Egli, infatti, razionalizzò il diritto feudale intendendolo quale diritto reale
sulla cosa. Tale concezione si basava, però, su di un’inesattezza linguistica
dell’autore del Libri il quale, nel descrivere le tutele esperibili contro
colui il quale aveva spogliato qualcuno di una cosa che questi aveva ricevuto
in beneficio, parlò di rei vindicatio,
azione attribuita dal diritto romano al solo dominus ex iure Quiritium. Poiché la cosa investita in beneficio non poteva
certo configurarsi come proprietà piena del concessionario, Pillio evocò i
passi del diritto giustinianeo che prevedevano una tutela reale su cose in
forza di un titolo meno pieno della proprietà. Riferendosi alla tutela del bene
detenuto in enfiteusi o in superficie, egli propose che la “vindicatio”
menzionata nel testo fosse un rimedio dato a chi, pur meritevole di una tutela,
non ne avrebbe avuta una se si fosse tenuto allo stretto diritto quiritario. Il
diritto romano concedeva a questi soggetti una azione utile, esemplata su quella diretta
attribuita soltanto al titolare di un diritto strettamente definito.

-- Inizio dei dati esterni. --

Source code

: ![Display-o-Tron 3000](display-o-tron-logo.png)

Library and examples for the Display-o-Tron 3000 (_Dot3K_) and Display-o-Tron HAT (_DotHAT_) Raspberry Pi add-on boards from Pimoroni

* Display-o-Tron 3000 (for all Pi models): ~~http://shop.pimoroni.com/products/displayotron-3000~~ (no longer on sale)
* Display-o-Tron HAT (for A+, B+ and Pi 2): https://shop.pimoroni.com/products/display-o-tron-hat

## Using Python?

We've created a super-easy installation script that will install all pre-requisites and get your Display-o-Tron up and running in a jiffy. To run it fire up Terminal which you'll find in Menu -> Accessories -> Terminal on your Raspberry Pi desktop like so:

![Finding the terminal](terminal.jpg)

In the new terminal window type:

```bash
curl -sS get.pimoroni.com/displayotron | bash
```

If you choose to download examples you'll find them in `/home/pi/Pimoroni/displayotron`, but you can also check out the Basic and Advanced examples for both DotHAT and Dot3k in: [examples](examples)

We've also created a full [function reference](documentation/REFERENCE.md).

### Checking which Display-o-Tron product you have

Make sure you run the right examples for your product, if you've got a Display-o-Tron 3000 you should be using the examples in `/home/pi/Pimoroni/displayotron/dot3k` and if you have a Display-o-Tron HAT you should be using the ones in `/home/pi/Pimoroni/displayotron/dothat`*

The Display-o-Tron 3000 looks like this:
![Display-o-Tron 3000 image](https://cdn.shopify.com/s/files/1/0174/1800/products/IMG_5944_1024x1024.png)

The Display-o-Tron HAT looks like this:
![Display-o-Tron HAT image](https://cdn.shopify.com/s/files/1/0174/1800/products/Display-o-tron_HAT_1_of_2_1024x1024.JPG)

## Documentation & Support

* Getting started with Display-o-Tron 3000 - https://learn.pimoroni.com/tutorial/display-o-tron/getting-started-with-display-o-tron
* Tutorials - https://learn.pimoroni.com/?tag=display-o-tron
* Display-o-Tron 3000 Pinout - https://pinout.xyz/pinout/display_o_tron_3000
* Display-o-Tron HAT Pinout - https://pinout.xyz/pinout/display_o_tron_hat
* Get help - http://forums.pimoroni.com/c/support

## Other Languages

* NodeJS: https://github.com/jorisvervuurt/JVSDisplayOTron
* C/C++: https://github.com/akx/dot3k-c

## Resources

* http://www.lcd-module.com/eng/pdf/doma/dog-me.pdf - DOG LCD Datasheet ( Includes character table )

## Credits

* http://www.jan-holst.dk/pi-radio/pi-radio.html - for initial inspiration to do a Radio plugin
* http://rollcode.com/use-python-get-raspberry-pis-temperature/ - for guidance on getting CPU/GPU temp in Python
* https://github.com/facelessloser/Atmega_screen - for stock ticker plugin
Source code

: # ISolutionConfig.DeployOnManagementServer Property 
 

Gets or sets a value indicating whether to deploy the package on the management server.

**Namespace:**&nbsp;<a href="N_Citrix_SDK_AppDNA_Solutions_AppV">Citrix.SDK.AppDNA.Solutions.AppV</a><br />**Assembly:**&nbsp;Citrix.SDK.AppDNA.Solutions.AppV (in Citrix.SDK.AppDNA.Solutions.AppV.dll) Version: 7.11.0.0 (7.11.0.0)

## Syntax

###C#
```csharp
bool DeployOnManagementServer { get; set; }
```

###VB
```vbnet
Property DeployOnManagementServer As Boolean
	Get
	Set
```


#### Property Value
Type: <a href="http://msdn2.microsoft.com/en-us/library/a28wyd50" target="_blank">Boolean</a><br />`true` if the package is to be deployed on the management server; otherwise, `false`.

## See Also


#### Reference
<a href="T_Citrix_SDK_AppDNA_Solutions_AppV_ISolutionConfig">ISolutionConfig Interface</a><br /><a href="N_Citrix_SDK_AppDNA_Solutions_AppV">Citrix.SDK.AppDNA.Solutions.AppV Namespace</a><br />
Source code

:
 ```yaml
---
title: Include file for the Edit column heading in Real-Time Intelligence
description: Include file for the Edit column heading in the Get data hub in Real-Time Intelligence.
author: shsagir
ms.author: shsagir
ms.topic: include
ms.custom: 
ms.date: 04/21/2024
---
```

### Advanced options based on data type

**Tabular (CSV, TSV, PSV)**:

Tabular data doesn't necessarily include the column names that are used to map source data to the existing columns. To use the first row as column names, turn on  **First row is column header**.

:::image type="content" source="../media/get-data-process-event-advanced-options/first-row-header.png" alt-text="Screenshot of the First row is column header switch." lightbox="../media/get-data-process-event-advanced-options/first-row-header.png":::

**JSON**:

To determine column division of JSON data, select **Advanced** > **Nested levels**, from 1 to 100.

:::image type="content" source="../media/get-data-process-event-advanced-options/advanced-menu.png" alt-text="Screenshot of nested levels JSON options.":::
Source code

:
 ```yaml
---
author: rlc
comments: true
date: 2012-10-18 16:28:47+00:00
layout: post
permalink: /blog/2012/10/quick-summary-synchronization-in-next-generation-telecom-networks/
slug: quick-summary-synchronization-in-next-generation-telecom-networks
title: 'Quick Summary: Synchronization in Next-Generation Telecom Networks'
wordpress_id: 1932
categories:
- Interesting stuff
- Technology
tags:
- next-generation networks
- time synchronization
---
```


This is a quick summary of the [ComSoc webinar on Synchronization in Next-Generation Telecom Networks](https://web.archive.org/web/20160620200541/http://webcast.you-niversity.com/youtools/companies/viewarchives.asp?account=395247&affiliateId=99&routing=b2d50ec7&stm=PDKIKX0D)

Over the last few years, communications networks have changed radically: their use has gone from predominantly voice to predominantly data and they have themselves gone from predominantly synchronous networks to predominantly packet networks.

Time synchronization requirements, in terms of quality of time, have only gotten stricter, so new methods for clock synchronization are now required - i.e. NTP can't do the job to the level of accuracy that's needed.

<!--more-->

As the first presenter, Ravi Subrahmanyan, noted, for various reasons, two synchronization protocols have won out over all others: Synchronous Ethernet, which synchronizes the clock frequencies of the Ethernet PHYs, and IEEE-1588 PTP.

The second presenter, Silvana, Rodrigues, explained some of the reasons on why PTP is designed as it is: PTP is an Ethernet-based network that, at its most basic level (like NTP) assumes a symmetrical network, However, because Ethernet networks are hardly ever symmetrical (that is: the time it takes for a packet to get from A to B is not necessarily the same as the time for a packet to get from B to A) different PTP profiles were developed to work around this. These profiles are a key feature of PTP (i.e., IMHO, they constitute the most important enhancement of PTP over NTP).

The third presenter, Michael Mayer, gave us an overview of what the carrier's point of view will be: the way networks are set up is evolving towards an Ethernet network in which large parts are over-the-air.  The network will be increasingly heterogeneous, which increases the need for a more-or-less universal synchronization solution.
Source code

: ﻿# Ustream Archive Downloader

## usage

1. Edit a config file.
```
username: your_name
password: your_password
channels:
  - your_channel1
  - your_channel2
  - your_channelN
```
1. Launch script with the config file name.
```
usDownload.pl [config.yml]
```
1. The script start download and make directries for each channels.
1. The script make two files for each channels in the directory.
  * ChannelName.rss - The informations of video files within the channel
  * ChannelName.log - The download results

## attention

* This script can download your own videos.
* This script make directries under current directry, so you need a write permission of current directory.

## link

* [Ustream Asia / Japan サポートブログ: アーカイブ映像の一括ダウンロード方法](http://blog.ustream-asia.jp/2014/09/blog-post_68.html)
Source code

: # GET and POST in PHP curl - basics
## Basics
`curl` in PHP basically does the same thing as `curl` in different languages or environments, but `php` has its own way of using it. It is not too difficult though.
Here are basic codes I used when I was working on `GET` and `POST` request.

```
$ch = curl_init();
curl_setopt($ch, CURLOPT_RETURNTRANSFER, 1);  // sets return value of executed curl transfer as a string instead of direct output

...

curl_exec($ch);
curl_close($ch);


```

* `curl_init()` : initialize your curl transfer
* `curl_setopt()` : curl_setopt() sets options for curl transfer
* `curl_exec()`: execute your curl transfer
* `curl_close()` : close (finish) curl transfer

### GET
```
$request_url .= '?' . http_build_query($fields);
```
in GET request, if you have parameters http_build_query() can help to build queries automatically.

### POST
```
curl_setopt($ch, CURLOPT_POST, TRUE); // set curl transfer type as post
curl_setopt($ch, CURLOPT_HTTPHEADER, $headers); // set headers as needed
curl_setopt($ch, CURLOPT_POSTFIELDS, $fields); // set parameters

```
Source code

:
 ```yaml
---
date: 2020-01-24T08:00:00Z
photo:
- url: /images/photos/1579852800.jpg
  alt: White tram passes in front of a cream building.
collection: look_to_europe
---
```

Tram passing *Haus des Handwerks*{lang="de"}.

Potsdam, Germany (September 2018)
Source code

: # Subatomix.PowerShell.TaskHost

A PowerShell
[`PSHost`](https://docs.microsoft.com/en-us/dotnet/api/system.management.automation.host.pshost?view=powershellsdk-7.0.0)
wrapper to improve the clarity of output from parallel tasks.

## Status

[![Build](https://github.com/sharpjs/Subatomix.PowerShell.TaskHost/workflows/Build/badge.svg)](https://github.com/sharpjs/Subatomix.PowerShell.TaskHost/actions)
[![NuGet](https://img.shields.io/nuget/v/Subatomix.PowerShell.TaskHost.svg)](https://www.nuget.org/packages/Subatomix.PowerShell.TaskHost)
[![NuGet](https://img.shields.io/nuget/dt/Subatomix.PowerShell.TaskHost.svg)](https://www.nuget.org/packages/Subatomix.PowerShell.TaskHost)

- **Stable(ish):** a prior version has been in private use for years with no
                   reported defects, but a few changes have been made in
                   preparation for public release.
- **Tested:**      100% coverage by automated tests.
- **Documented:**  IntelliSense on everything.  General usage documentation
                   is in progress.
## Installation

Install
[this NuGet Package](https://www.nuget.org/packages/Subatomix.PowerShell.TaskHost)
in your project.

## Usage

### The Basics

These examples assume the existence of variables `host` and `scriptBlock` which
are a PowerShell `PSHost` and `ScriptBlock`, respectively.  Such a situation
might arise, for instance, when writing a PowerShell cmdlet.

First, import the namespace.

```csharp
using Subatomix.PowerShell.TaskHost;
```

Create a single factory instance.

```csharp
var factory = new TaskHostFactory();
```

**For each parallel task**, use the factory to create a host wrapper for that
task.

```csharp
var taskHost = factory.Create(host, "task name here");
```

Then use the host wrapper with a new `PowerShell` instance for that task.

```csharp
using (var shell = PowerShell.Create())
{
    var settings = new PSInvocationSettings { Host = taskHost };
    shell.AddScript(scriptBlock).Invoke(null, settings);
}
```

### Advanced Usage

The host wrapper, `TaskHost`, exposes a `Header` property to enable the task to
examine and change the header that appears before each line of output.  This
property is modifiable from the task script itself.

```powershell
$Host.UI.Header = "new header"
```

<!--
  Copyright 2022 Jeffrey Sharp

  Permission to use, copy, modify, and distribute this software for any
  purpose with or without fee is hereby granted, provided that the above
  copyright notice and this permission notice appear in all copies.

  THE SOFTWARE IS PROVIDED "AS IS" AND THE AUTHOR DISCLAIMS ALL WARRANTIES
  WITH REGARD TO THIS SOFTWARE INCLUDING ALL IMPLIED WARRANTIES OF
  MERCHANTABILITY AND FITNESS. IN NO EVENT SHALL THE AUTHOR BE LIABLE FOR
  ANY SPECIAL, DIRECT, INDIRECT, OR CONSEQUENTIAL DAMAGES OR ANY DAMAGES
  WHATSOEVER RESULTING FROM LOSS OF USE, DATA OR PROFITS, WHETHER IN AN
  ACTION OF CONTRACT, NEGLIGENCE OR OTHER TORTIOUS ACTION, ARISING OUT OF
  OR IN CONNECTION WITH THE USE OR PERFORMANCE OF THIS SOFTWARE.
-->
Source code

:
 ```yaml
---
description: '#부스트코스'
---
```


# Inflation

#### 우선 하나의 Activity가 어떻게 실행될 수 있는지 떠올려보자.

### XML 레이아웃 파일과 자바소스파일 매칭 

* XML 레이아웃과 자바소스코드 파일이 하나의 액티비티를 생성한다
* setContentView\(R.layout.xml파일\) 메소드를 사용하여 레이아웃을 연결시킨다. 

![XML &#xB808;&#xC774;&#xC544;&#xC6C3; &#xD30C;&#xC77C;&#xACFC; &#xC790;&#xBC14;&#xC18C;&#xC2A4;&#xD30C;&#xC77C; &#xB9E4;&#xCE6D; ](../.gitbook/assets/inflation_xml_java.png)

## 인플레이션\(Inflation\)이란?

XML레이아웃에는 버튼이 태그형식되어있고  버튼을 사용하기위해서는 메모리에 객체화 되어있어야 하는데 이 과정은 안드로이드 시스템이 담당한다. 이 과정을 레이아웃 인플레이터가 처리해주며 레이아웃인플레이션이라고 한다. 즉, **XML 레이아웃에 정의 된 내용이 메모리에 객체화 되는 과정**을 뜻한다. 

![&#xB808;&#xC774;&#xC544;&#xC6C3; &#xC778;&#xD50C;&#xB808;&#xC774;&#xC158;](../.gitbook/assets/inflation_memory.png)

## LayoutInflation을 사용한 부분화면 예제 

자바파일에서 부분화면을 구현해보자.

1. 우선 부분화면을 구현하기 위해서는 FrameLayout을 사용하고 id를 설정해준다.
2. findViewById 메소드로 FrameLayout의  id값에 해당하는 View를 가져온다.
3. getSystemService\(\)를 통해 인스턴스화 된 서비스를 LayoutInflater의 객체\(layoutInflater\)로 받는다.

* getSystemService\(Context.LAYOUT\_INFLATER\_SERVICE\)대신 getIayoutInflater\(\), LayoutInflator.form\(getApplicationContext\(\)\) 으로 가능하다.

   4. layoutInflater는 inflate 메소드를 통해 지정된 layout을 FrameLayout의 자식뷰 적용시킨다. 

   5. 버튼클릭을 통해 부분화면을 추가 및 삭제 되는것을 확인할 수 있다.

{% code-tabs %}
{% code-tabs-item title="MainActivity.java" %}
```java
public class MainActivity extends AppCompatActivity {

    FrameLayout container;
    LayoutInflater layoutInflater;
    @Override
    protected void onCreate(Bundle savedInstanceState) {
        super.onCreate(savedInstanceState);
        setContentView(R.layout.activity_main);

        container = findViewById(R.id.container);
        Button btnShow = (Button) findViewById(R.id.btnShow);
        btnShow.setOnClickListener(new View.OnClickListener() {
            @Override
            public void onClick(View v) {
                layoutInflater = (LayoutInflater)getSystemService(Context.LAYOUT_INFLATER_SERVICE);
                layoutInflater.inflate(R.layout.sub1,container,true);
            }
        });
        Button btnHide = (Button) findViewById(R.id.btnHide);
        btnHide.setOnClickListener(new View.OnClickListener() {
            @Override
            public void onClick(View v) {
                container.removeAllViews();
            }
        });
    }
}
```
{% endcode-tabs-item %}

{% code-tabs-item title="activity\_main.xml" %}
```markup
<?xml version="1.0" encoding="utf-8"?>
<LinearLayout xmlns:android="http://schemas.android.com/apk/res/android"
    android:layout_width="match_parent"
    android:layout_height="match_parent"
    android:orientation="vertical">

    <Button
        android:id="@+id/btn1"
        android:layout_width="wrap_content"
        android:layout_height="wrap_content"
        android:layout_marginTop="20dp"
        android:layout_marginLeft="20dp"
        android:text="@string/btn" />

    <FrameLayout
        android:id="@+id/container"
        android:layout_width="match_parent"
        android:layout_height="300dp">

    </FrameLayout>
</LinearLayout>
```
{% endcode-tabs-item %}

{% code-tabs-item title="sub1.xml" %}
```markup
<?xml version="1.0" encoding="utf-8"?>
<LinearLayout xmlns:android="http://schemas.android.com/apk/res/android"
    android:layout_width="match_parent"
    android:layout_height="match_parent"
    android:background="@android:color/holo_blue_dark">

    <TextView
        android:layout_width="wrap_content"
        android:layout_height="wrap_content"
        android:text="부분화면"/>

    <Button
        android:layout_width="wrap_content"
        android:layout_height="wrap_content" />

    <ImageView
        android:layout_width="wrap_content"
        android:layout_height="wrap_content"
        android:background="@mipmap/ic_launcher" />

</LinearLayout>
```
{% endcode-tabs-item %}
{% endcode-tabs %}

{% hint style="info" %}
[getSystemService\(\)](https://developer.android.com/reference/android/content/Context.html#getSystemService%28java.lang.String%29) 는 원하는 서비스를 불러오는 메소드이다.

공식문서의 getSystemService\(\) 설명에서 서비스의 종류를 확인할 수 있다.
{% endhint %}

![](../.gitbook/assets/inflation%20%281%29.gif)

A questa duplicità di tutele processuali egli fece corrispondere una
duplicità di diritti soggettivi, pervenendo a uno sdoppiamento della proprietà:
il dominium directum era la proprietà
piuttosto formale restata in capo al concedente (spesso un soggetto di natura
pubblica o ecclesiastica), mentre il dominium
utile era la proprietà concreta attribuita al concessionario che, a patto
di riconoscere il dominio eminente del titolare del dominio diretto, poteva
disporre pienamente della cosa concessa.
La distinzione di Pillio ebbe un successo straordinario, continuando ad
essere evocata dai giuristi per molti secoli, fino alla Rivoluzione Francese e
oltre.
Essa però rispecchiava una situazione contingente della città di Modena,
dove Pillio insegnava e riceveva compensi dal Comune. Nel 1182, infatti,
proprio negli anni in cui Pillio elaborò la famosa distinzione, il Comune emanò
una norma in cui limitava fortemente il diritto dei titolari dei terreni della
città, mentre ampliava assai la disponibilità dei concessionari. La dottrina
astratta di Pillio, dunque, esprimeva in termini generali le esigenze che
trovarono spazio al livello particolare nella legislazione locale.